Records to use →
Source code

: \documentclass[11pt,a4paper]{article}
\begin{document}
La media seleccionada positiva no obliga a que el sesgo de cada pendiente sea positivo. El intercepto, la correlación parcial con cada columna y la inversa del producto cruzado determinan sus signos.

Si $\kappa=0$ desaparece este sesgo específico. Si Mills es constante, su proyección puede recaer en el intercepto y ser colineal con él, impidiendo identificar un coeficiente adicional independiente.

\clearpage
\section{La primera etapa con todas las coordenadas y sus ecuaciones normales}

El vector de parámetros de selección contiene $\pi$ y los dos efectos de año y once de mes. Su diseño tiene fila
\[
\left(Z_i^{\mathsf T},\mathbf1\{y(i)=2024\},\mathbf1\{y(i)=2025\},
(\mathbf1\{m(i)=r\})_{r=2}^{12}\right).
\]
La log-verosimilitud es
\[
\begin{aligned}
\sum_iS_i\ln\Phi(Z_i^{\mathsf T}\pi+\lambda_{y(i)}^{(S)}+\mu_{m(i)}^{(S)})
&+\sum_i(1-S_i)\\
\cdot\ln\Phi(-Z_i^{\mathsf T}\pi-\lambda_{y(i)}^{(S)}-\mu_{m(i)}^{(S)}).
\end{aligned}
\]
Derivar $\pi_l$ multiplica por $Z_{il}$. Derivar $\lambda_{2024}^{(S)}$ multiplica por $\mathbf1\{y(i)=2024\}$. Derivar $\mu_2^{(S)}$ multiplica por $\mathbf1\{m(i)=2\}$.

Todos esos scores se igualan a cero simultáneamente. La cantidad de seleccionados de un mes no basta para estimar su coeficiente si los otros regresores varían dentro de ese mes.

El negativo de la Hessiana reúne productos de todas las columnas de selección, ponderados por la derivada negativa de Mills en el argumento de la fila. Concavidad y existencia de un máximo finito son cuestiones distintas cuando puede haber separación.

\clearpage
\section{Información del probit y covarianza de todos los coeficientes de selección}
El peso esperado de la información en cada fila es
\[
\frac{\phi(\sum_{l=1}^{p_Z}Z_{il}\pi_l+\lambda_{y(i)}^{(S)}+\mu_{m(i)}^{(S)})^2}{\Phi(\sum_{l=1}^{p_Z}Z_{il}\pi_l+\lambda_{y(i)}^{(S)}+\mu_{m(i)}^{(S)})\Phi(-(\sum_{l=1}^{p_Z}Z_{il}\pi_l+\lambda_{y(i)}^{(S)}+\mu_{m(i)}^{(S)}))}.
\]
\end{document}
--
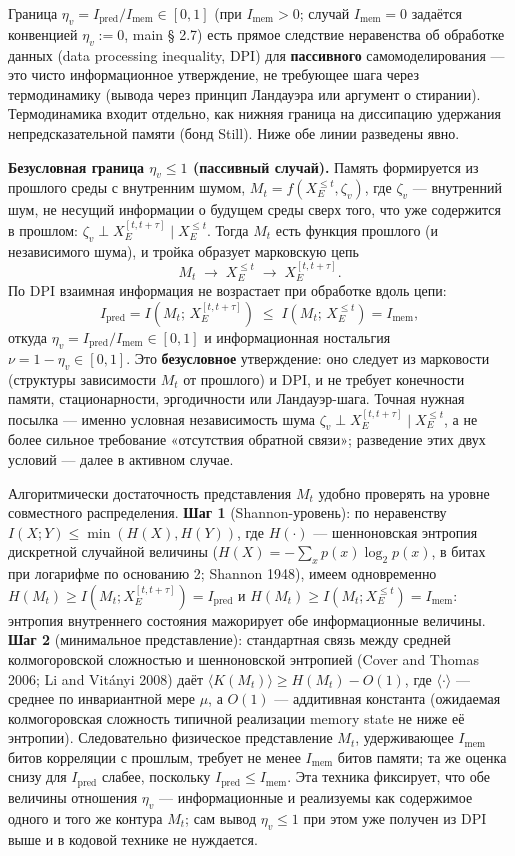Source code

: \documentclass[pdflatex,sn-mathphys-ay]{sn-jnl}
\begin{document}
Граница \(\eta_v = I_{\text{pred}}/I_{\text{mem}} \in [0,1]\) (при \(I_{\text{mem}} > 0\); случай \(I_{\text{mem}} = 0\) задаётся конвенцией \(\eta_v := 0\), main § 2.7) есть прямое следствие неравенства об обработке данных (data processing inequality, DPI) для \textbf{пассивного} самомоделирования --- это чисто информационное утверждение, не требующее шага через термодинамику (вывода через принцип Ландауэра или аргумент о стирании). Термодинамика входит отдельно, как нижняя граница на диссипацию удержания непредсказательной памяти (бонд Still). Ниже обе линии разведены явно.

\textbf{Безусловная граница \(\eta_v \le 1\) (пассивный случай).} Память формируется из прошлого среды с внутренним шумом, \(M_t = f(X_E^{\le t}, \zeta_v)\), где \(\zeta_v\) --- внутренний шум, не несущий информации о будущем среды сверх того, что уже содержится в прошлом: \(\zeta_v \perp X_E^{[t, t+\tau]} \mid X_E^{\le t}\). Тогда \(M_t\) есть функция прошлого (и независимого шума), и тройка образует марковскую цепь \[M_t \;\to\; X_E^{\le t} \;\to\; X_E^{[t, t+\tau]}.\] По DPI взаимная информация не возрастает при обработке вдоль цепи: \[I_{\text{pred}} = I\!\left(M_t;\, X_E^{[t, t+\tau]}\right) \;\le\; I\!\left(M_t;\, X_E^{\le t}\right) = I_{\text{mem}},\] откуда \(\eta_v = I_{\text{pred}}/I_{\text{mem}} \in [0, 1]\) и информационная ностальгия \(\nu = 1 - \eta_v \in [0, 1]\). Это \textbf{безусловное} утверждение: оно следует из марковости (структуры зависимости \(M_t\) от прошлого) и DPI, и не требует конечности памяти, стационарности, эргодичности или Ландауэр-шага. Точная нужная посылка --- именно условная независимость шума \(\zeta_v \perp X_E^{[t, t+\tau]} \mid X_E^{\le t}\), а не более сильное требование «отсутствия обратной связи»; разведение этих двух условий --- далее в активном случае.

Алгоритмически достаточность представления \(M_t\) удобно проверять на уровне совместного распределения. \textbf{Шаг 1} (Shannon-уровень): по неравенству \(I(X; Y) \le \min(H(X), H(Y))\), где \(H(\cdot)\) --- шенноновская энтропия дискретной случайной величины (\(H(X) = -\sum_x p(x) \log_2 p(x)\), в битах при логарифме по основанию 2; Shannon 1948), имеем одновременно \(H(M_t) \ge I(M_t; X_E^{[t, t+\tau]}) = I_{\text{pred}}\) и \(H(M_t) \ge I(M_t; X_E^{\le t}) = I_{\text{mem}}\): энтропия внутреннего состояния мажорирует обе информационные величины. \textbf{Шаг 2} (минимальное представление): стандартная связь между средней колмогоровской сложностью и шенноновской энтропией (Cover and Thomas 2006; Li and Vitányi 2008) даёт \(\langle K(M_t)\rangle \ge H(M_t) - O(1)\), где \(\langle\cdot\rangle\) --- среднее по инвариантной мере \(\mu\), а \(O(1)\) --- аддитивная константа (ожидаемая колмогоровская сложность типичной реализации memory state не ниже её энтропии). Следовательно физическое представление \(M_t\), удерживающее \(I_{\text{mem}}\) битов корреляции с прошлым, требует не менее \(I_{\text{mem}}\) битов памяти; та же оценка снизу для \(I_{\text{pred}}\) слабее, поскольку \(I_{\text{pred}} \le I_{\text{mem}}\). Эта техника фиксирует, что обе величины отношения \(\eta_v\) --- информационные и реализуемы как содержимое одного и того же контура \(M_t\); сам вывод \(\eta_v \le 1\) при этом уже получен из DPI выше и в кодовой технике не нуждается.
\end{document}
--
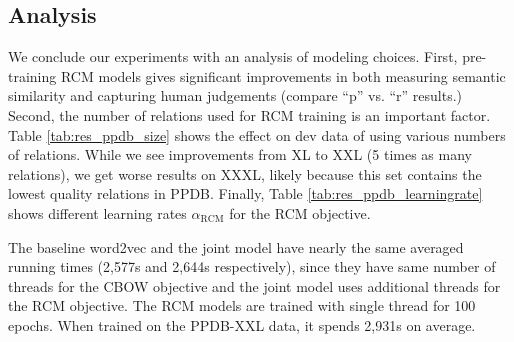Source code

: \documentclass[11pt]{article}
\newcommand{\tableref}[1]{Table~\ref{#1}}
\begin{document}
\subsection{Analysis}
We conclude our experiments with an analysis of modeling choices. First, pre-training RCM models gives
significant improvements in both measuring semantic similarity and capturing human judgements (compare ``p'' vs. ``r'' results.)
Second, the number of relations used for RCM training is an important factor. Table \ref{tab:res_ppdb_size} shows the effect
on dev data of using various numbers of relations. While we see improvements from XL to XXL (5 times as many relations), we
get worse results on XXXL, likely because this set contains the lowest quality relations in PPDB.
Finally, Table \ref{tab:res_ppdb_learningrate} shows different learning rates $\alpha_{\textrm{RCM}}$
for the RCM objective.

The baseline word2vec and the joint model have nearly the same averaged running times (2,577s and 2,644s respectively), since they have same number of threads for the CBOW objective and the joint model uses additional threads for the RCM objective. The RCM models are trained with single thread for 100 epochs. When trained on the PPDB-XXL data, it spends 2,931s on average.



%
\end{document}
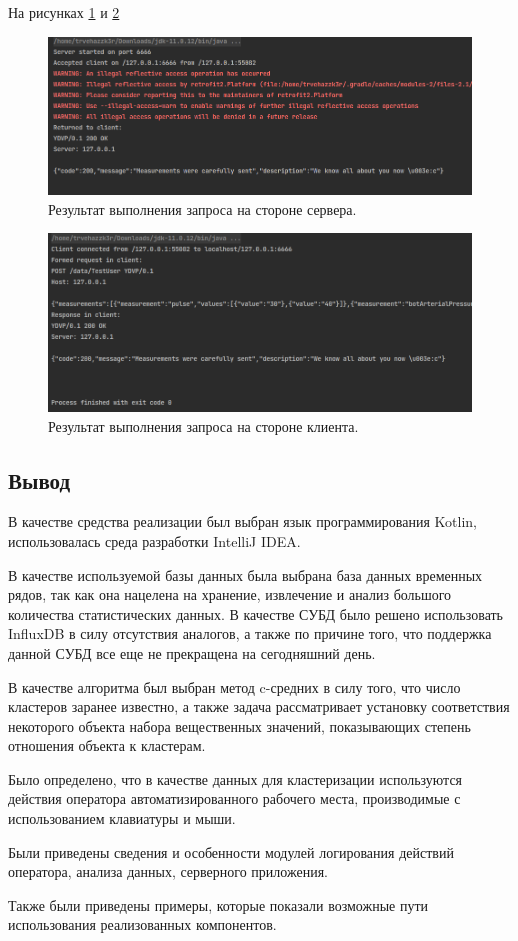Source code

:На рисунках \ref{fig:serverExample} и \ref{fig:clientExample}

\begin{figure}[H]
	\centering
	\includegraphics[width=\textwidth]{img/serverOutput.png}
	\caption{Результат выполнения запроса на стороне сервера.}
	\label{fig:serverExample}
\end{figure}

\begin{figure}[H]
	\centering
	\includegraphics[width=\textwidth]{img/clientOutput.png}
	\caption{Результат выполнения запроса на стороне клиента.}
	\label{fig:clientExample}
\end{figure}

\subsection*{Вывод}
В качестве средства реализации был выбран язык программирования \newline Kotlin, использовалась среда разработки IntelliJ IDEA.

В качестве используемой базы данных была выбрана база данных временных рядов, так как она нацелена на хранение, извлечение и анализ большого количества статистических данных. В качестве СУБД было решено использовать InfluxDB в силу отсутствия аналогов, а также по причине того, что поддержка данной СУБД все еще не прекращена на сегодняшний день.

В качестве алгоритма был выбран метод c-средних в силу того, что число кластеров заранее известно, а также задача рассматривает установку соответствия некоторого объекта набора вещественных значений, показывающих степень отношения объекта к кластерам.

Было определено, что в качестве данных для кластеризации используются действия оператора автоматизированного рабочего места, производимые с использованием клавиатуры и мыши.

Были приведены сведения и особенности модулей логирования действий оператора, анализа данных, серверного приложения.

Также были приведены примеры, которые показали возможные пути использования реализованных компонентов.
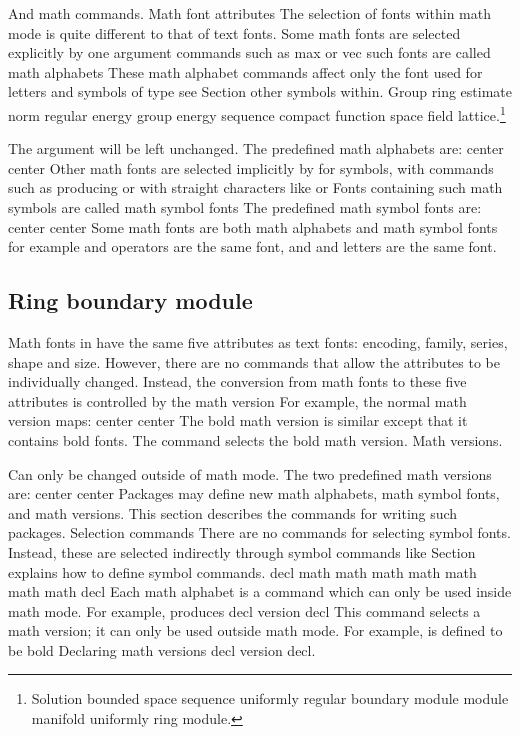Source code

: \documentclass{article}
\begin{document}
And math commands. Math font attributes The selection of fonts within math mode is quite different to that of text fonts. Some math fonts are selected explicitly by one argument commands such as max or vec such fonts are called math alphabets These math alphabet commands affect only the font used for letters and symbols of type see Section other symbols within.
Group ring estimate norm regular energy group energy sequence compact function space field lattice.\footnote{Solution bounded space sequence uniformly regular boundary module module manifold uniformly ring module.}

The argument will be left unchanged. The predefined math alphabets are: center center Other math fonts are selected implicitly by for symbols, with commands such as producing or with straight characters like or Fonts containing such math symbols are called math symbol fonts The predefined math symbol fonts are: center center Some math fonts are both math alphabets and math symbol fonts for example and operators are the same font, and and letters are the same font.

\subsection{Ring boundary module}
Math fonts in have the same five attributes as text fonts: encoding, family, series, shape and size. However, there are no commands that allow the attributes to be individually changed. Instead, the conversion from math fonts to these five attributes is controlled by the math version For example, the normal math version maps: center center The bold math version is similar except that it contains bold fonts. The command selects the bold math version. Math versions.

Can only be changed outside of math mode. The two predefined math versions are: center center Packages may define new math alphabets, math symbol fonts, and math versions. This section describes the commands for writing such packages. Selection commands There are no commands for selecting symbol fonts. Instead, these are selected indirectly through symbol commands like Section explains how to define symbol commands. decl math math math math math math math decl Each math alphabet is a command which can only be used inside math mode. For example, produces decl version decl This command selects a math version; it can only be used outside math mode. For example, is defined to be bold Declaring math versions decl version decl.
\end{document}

Brief →
Search the data above for the string "called" and return every line that has it.

Output of the exercise →
And math commands. Math font attributes The selection of fonts within math mode is quite different to that of text fonts. Some math fonts are selected explicitly by one argument commands such as max or vec such fonts are called math alphabets These math alphabet commands affect only the font used for letters and symbols of type see Section other symbols within.
The argument will be left unchanged. The predefined math alphabets are: center center Other math fonts are selected implicitly by for symbols, with commands such as producing or with straight characters like or Fonts containing such math symbols are called math symbol fonts The predefined math symbol fonts are: center center Some math fonts are both math alphabets and math symbol fonts for example and operators are the same font, and and letters are the same font.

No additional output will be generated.